Но всё это так видится теперь, задним числом, из заграничного далёка, а тогда, в конце семидесятых, Юра не думал, конечно, даже представить не мог, что социализм в СССР обречён и скоро рассыплется, как карточный домик. Напротив, казалось ему (как старательно внушали средства пропаганды, от газет до лекторов общества «Знание»): сейчас мы немного от капитализма отстаём, лет на пятнадцать-двадцать. Это потому, что тяжелейшую Великую Отечественную войну пережили (на своей территории), а американцы за океаном отсиживались. Но мы, всем Советским Союзом, навалимся, будем трудиться, дружно и хорошо, каждый на своём рабочем месте, и годков через десять-пятнадцать достигнем уровня западных немцев, французов и американцев, то есть никаких проблем не станет с провизией и промтоварами. Будем джинсы и мясцо покупать в любом магазине. Правда, о том, что западники не будут все эти годы топтаться на месте, а станут двигаться вперёд, лекторы общества «Знание» старались не упоминать, а Юра старался не думать.

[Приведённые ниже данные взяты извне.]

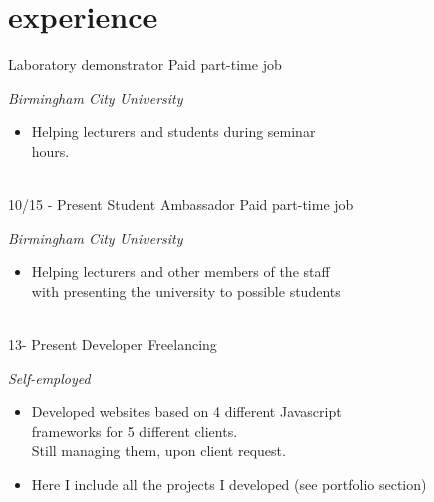 \documentclass[]{friggeri-cv}
\begin{document}
\section{experience}
\begin{entrylist}

    {Laboratory demonstrator}
    {Paid part-time job}
    {
    \emph{Birmingham City University}
    \begin{itemize}
    \item Helping lecturers and students during seminar \\hours.
    \end{itemize}
    }


   
  
 
  \\
  \entry
  {10/15 - Present}
  {Student Ambassador}
  {Paid part-time job}
  {\emph{Birmingham City University} 
    \begin{itemize}
      \item Helping lecturers and other members of the staff \\with presenting the  university to possible students
    \end{itemize}}\\
    
    \entry
  {13- Present}
  {Developer}
  {Freelancing}
  {\emph {Self-employed} 
    \begin{itemize}
      \item Developed websites based on 4 different Javascript \\ frameworks
      for 5 different clients.
      \\Still managing them,  upon client request.
      \item Here I include all the projects I developed (see portfolio section)
    \end{itemize}}\\
  
\end{entrylist}
\end{document}
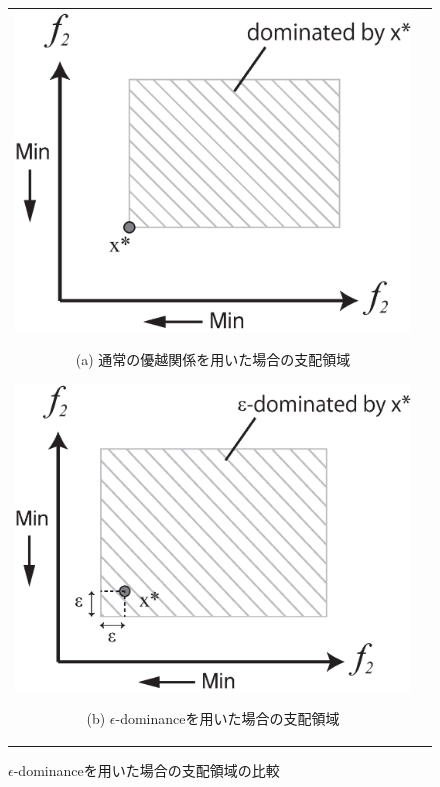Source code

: \documentclass[../main/main]{subfiles}
\begin{document}
\begin{description}
\begin{figure}[htbp]
\begin{tabular}{cc}
\begin{minipage}{0.48\hsize}
\includegraphics[width=0.9\linewidth]{../figures/dominance_image.eps}
\begin{center}
{\footnotesize (a) 通常の優越関係を用いた場合の支配領域}
\end{center}
\end{minipage}
\begin{minipage}{0.49\hsize}
\includegraphics[width=0.9\linewidth]{../figures/epsilon-dominance_image.eps}
\begin{center}
{\footnotesize (b) $\epsilon$-dominanceを用いた場合の支配領域}
\end{center}
\end{minipage}
\end{tabular}
\caption{$\epsilon$-dominanceを用いた場合の支配領域の比較}
\label{epsilon_dominance_image}
\end{figure}


\end{description}
\end{document}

Но всё равно юность и молодость запомнились как прекрасное время. Когда Юра заканчивал восьмой класс, маме предложили отправиться преподавать в Германскую Демократическую Республику, в Лейпциг, на три года. Ехать или не ехать, вопроса не возникало. Конечно, ехать! Люди жизнь на это в СССР клали, готовы были всех вокруг перекусать и потопить, лишь бы только оказаться за рубежами нашей родины. Ведь оплата труда советского человека за кордоном шла в чеках и сертификатах! И это была почти иностранная валюта! Можно было вполне свободно за три года накопить на машину да купить не простые «Жигули», а экспортный вариант, «Ладу», которая качеством обычные машины превосходила. Можно и себя, и всю семью обеспечить импортным барахлом до конца жизни! Да и просто пожить в стране, где нет очередей и можно совершенно свободно заказать в кафе всего один бокал пива или чашку кофе, и официант не обольёт тебя презрением. Вдобавок попутешествовать хотелось, мир повидать, пусть и ограниченно социалистический. Конечно, мама Галя мечтала ехать – равно как и её новый муж, Николай Петрович. Но вставал вопрос: что делать с Юрочкой? Впереди у него – два самых ответственных класса: девятый и десятый. Ехать с мамой в Лейпциг? А поступление в институт? Подготовительные курсы, репетиторы (если понадобятся)?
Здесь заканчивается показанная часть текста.